[[ Data for this task, beginning ]]

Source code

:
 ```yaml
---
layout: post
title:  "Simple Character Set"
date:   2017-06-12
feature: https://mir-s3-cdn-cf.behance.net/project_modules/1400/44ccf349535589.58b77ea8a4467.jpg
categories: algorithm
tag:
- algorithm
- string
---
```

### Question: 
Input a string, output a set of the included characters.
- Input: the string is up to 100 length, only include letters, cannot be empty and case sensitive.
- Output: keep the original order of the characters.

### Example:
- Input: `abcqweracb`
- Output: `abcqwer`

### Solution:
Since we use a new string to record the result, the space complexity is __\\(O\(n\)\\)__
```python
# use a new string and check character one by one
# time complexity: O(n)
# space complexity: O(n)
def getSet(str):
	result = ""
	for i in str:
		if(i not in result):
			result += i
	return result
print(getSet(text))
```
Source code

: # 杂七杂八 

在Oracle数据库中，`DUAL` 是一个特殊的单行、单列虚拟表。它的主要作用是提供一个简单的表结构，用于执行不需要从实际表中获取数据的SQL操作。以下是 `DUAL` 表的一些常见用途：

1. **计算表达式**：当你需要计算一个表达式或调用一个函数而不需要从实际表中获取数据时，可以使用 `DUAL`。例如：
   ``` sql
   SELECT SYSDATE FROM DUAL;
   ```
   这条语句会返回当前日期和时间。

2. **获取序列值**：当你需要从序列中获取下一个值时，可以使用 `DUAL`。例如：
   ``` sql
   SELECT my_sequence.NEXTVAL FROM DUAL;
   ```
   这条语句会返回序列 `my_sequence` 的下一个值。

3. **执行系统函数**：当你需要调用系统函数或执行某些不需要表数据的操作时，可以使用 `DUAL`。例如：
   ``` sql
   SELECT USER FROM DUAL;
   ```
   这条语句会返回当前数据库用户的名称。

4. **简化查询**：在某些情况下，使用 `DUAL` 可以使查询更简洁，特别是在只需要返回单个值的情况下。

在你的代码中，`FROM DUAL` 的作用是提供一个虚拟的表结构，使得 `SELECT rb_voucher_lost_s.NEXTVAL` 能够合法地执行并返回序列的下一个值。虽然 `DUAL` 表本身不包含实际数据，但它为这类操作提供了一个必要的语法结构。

[[ Data for this task, end ]]

Requirement: Look through the listing above and copy each line where the string "result" occurs.

Problem solution:
Since we use a new string to record the result, the space complexity is __\\(O\(n\)\\)__
	result = ""
		if(i not in result):
			result += i
	return result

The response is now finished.